> _What is needed_
Find every line below with the word "握手协议的valid信号". Then give only how many there are.

Plain-text document sources:
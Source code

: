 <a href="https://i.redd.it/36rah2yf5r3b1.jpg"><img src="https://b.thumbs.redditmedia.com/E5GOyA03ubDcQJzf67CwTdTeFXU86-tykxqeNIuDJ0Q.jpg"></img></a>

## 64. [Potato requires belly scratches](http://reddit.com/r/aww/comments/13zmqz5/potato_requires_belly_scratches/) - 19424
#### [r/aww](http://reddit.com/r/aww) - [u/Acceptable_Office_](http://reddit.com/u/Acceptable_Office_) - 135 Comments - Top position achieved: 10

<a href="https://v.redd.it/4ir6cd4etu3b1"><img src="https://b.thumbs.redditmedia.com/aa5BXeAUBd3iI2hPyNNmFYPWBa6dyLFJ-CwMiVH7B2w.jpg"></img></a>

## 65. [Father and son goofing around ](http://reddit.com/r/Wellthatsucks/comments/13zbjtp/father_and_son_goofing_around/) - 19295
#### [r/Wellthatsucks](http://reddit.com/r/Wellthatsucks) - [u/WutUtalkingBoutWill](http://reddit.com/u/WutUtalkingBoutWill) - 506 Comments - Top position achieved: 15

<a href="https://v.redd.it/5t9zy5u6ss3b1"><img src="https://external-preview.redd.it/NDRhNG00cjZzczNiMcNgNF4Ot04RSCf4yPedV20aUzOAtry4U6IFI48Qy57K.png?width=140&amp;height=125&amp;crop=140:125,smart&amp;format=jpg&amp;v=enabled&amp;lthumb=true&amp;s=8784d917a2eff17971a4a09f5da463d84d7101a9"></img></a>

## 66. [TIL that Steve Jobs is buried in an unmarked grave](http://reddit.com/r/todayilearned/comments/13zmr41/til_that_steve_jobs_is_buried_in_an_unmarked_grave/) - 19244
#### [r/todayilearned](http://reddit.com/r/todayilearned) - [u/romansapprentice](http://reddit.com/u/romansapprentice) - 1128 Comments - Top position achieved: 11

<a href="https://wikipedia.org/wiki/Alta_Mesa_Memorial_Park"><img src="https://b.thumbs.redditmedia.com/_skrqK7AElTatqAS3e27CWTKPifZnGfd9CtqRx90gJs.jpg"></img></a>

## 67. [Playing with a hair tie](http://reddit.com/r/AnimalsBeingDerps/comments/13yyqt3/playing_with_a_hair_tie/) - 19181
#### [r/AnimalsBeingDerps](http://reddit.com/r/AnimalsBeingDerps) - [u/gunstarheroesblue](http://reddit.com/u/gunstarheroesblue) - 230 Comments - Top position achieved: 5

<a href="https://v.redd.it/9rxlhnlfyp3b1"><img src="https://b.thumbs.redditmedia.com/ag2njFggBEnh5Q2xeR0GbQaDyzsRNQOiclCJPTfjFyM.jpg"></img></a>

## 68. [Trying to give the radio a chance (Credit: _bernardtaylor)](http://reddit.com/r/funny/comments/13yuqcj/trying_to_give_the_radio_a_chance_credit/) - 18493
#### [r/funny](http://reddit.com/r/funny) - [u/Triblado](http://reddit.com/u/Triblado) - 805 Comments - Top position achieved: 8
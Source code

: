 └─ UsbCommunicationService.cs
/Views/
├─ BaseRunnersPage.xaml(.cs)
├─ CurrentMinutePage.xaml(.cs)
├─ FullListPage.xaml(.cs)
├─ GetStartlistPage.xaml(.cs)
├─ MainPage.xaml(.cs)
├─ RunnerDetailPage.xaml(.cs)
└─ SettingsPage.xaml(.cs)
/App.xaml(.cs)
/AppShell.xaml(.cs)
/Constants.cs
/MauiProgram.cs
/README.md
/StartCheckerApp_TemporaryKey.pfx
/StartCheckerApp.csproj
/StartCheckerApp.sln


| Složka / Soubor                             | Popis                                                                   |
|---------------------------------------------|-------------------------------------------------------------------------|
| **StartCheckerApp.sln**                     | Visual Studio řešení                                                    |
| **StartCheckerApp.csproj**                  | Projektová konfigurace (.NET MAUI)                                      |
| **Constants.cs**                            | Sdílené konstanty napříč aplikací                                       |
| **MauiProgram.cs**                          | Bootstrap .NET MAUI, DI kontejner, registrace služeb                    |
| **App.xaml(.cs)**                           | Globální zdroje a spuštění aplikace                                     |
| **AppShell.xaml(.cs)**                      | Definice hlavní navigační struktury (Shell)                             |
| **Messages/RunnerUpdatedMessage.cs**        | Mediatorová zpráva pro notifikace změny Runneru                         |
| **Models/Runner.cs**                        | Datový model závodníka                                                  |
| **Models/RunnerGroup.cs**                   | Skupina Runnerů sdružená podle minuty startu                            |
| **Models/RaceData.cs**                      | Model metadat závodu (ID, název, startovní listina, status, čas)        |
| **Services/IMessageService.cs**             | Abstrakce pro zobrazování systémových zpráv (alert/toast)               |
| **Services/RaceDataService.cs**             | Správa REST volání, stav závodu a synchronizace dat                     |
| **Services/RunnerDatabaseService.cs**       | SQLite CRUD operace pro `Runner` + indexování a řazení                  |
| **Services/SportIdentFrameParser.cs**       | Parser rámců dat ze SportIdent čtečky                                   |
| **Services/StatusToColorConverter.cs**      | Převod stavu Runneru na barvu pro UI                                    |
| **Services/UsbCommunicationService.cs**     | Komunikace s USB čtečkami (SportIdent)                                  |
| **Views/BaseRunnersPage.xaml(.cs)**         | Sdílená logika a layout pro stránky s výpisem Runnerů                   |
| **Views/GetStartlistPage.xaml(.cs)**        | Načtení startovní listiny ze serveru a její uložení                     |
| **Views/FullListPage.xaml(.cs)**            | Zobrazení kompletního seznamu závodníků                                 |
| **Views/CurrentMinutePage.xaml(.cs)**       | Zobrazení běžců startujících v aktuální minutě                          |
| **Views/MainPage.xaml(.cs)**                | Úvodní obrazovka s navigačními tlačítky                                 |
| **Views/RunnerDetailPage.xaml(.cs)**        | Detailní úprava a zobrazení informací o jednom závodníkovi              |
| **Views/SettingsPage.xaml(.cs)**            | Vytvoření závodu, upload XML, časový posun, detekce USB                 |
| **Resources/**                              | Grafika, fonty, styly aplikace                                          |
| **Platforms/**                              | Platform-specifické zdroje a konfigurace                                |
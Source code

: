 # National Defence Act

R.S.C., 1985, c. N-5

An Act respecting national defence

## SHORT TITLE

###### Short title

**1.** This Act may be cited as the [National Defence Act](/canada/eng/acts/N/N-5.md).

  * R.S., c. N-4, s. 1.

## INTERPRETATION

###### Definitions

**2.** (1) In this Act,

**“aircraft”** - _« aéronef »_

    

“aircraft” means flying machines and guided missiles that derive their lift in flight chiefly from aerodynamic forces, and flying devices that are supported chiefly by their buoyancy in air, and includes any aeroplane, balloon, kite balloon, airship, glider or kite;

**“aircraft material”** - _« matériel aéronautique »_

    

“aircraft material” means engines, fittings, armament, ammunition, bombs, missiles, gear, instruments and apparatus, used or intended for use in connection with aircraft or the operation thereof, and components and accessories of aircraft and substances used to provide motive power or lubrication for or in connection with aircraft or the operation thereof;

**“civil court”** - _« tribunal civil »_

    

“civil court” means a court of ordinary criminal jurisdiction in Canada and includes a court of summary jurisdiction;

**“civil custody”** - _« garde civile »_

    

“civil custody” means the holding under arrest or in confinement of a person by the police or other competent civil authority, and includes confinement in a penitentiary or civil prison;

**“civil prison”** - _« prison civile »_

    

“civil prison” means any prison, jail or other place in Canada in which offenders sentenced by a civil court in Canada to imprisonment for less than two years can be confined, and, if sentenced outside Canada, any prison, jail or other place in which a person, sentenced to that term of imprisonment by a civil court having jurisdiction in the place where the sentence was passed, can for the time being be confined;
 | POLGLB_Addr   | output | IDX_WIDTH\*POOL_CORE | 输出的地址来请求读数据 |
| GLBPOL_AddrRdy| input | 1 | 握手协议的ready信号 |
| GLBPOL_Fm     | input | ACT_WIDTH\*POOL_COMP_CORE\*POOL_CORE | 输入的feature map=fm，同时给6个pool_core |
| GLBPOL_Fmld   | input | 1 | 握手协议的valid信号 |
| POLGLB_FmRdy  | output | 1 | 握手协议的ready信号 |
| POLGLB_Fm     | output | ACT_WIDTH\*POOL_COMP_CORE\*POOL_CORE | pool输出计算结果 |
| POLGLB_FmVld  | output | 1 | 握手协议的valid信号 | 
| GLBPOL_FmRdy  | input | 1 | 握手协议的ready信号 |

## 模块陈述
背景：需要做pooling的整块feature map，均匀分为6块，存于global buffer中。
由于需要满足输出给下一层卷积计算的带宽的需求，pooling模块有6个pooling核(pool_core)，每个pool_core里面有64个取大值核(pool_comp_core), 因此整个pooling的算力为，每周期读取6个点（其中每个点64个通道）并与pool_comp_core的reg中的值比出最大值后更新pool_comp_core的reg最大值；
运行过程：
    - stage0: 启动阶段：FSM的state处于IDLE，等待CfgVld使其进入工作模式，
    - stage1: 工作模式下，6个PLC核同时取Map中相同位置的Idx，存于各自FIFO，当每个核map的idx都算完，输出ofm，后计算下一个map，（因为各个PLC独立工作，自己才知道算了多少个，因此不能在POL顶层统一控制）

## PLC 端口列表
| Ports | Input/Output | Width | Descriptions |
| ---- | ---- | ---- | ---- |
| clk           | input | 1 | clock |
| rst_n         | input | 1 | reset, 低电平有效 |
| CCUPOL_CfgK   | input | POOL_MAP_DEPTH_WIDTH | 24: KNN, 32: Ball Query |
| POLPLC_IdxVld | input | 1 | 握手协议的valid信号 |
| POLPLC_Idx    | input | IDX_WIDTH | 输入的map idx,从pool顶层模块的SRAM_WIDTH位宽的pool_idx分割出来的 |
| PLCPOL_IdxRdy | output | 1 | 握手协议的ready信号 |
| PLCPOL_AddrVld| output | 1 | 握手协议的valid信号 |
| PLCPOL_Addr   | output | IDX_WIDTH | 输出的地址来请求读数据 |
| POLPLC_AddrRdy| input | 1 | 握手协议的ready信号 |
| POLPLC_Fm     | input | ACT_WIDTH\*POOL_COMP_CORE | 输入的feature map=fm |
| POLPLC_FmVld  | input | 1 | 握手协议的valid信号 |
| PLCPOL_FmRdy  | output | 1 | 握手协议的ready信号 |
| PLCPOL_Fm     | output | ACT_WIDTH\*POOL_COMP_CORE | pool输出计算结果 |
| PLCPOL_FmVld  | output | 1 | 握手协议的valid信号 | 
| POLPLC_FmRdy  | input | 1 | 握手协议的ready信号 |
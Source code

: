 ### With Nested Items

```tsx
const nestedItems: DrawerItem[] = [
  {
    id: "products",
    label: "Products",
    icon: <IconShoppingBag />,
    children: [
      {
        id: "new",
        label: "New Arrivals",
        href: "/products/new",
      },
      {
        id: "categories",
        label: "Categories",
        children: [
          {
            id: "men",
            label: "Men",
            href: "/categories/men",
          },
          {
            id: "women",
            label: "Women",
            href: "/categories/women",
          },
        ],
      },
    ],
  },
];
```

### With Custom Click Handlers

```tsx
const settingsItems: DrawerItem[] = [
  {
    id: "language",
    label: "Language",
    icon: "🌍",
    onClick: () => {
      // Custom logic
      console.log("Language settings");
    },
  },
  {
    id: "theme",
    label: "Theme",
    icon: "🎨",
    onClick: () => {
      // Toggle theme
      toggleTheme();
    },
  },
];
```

> _Answer box_
6